Keep good records about your children's needed and booster immunizations for when they are required by school and public organizations.

Most children dislike getting a shot from the doctor. They will do just about anything to avoid it, in fact. But the truth is that all kids need immunizations to prevent an infection from a serious illness, such as diphtheria, tetanus, or even chicken pox. In recent years, many physicians recommend a hepatitis prevention shot for those who work in the medical field, and an influenza immunization, especially among young children or the elderly. But school-age children typically receive most preventative injections.

The immunization process often begins at two months of age. During the baby's first medical exam, the doctor typically prescribes a series of injections to be given two months apart, beginning when the infant is two months old. The next is given at four months, and the other at six months. Some physicians recommend another booster shortly afterward. With the usual DPT injection comes the anti-polio injection, following the polio outbreak in the 1950s.

Just before the child begins school at age five, another set of shots may need to be given. These are boosters for the original immunizations. Smallpox vaccine used to be one of them, but has been discontinued since the disease has largely died out. Measles, mumps, and rubella (MMR) series are administered to prepare the child for exposure at school to children who may have these illnesses and pass them on. Although they are typical childhood diseases, immunization may prevent a child from getting one or more or decrease the severity of symptoms if contracted.

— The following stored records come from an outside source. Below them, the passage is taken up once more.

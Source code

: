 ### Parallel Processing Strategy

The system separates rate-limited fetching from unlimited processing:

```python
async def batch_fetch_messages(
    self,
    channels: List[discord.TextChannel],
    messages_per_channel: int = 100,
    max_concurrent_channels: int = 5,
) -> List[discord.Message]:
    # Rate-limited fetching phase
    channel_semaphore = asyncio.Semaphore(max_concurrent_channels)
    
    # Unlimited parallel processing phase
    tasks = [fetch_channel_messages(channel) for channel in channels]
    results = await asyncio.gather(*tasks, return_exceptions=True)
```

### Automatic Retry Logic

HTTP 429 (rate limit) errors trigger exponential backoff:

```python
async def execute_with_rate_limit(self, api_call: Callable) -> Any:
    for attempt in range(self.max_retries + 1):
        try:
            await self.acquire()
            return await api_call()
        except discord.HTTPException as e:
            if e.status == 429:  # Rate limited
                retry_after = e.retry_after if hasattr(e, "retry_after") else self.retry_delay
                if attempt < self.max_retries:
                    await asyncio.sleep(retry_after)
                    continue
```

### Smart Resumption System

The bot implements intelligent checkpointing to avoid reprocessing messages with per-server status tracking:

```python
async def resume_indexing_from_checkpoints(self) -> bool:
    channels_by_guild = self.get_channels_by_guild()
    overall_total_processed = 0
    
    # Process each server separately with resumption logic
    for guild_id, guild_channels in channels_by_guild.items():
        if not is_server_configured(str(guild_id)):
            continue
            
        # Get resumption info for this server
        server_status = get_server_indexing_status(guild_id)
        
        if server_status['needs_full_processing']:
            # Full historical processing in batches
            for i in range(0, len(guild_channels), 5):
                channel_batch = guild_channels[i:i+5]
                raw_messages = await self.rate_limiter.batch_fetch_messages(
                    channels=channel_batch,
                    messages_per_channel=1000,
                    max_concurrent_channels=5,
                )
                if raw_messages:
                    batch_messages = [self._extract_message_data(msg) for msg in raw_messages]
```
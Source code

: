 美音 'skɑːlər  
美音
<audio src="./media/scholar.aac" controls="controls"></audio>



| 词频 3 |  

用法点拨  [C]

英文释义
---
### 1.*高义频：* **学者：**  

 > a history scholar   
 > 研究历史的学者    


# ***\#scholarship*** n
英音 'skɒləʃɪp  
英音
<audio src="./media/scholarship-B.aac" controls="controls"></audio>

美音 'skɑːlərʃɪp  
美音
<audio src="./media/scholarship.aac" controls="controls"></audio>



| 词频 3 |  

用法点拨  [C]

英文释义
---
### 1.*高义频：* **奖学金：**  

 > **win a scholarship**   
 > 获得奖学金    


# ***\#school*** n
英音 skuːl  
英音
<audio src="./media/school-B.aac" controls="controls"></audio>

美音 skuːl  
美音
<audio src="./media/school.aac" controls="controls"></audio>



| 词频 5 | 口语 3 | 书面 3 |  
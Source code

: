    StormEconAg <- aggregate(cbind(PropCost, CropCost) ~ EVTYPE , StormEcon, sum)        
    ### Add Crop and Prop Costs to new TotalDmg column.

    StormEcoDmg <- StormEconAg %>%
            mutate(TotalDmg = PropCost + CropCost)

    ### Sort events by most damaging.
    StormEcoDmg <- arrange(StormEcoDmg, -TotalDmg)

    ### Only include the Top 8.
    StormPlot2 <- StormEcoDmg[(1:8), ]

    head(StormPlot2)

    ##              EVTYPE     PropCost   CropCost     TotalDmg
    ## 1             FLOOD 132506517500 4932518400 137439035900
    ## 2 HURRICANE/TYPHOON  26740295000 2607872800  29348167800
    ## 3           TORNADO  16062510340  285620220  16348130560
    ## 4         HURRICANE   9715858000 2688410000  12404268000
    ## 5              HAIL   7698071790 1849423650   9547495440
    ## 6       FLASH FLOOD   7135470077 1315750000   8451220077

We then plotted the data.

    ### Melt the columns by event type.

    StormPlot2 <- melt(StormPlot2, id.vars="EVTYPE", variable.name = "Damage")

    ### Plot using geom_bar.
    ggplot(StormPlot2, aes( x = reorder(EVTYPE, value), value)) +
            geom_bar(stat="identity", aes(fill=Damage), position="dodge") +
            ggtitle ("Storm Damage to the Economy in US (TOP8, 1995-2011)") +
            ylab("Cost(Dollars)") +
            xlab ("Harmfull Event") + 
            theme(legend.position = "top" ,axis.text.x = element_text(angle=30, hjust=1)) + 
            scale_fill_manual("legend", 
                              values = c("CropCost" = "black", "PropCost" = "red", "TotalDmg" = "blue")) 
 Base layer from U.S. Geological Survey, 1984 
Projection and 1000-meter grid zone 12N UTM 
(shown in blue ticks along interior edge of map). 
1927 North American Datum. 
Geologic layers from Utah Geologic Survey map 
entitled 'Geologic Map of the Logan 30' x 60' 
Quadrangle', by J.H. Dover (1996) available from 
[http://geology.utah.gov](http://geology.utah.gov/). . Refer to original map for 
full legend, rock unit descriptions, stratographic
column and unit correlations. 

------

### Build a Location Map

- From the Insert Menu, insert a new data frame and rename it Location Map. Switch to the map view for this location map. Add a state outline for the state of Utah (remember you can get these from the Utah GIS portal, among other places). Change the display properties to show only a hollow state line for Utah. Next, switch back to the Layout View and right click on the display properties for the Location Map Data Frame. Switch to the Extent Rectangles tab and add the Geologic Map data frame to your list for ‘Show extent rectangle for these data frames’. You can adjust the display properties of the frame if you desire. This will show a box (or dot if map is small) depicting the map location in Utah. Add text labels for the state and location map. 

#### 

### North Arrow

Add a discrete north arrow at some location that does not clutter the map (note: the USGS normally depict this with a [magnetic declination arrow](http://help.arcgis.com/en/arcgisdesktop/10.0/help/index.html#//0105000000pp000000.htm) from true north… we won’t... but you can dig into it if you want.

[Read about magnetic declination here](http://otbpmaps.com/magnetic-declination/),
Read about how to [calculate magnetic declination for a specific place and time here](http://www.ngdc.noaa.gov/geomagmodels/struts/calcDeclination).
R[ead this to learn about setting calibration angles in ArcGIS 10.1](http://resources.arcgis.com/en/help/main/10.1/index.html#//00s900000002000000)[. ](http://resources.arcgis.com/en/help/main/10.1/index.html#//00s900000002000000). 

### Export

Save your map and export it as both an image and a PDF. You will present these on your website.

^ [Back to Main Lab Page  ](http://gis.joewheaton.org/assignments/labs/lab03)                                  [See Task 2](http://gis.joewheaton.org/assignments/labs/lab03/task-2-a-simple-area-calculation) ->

At age twelve, just before entering junior high school or seventh grade, children often receive another booster shot or two, depending on their doctor's recommendations. This may be all that they will need until adulthood, when tetanus boosters are suggested every ten years or so, or if a deep wound is incurred. An exception might be for extracurricular sports, when kids are supposed to be checked by the doctor and certified as physically able for sports activity. At that time the doctor may note whether any additional immunizations are required. If your child travels abroad for school or missions work, or gets an unexpected injury or illness, more immunizations may be needed on a case-by-case basis.

Tracking your child's immunizations should begin at birth. Get a baby book, buy a ledge, or create an online log for keeping notes about your child's health. Appoint a section for immunizations and boosters. Make places for dates, the shot's name or purpose, and where it was administered. Some doctor offices keep track of the serial number of the batch, but you probably don't need to do this.

Update the record each time a new shot is given. Compare it with the doctor's file for accuracy at some point. Keep it current until your child reaches maturity, and then hand it over (or a copy), as these records may be needed for military service for job employment.

A written record provides a valuable history of your family's medical conditions and treatment. Don't neglect information about immunizations.